Certaines grandes théories du droit administratif sont, parfois, construites par le Conseil d’Etat à l’occasion d’affaires anodines. D’autres, au contraire, sont élaborées dans le cadre de litiges en lien avec des évènements majeurs de l’Histoire de France, voire mondiale. Tel est le cas de la théorie de l’imprévision consacrée dans l’affaire du 30/03/1916, Compagnie générale d’éclairage de Bordeaux.

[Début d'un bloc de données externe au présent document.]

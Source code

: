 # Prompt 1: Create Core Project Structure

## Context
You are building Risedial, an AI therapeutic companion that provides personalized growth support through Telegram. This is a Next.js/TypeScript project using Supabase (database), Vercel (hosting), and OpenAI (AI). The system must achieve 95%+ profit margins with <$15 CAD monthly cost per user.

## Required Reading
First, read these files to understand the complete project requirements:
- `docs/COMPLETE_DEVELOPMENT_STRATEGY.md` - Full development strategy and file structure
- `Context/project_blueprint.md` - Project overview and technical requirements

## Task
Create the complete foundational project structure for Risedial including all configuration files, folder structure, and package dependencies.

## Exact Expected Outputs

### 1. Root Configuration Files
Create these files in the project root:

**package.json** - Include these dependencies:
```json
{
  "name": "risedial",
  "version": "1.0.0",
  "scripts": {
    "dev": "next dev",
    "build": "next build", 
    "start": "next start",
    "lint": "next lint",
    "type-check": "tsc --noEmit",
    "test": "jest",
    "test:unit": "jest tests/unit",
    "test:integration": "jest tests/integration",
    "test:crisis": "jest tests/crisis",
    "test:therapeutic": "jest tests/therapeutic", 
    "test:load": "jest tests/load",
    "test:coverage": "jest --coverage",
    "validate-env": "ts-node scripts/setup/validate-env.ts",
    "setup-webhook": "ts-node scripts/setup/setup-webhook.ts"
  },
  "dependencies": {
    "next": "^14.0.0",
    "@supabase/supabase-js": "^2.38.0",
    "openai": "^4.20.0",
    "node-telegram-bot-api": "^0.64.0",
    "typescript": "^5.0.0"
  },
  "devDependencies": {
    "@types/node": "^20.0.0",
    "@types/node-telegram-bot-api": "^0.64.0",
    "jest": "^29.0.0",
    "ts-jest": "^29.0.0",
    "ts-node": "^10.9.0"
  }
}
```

Dans cette affaire, le prix du charbon, qui est la matière première de la fabrication du gaz, a, du fait du premier conflit mondial, connu une hausse considérable, passant de 35 francs la tonne en janvier 1915 à 117 francs la tonne en mars 2016. La Compagnie générale d’éclairage de Bordeaux, titulaire d’un contrat de concession portant sur la fourniture du gaz dans cette ville, a donc saisi le Conseil de préfecture de la Gironde afin d’obtenir un relèvement du prix fixé initialement et de faire condamner la ville à lui payer une indemnité réparant la perte que lui avait fait subir cette hausse. Par un arrêté du 30/07/1915, les juges de Bordeaux ont rejeté cette requête. Aussi, la Compagnie a porté l’affaire devant le Conseil d’Etat qui a, le 30/03/1916, admis, sur le principe, sa demande.

La question posée au Conseil d’Etat était simple : lorsqu’un évènement exceptionnel provoque, pour le cocontractant de l’administration, une hausse considérable de ses charges, celui-ci a-t-il droit au versement d’une indemnité permettant de compenser la perte qui en résulte. La Haute juridiction répond par l’affirmative à cette question et consacre, par là-même, ce que l’on appellera la théorie de l’imprévision. Cette théorie vise, par le versement de cette indemnité, à aider l’entrepreneur à faire face aux charges nouvelles afin qu’il soit en mesure de poursuivre l’exécution du service public. Le Conseil d’Etat fait une application positive de ces principes en l’espèce, mais laisse aux deux parties le soin de s’entendre sur le montant de l’indemnité et, à défaut d’accord, les renvoie devant le Conseil de préfecture de la Gironde.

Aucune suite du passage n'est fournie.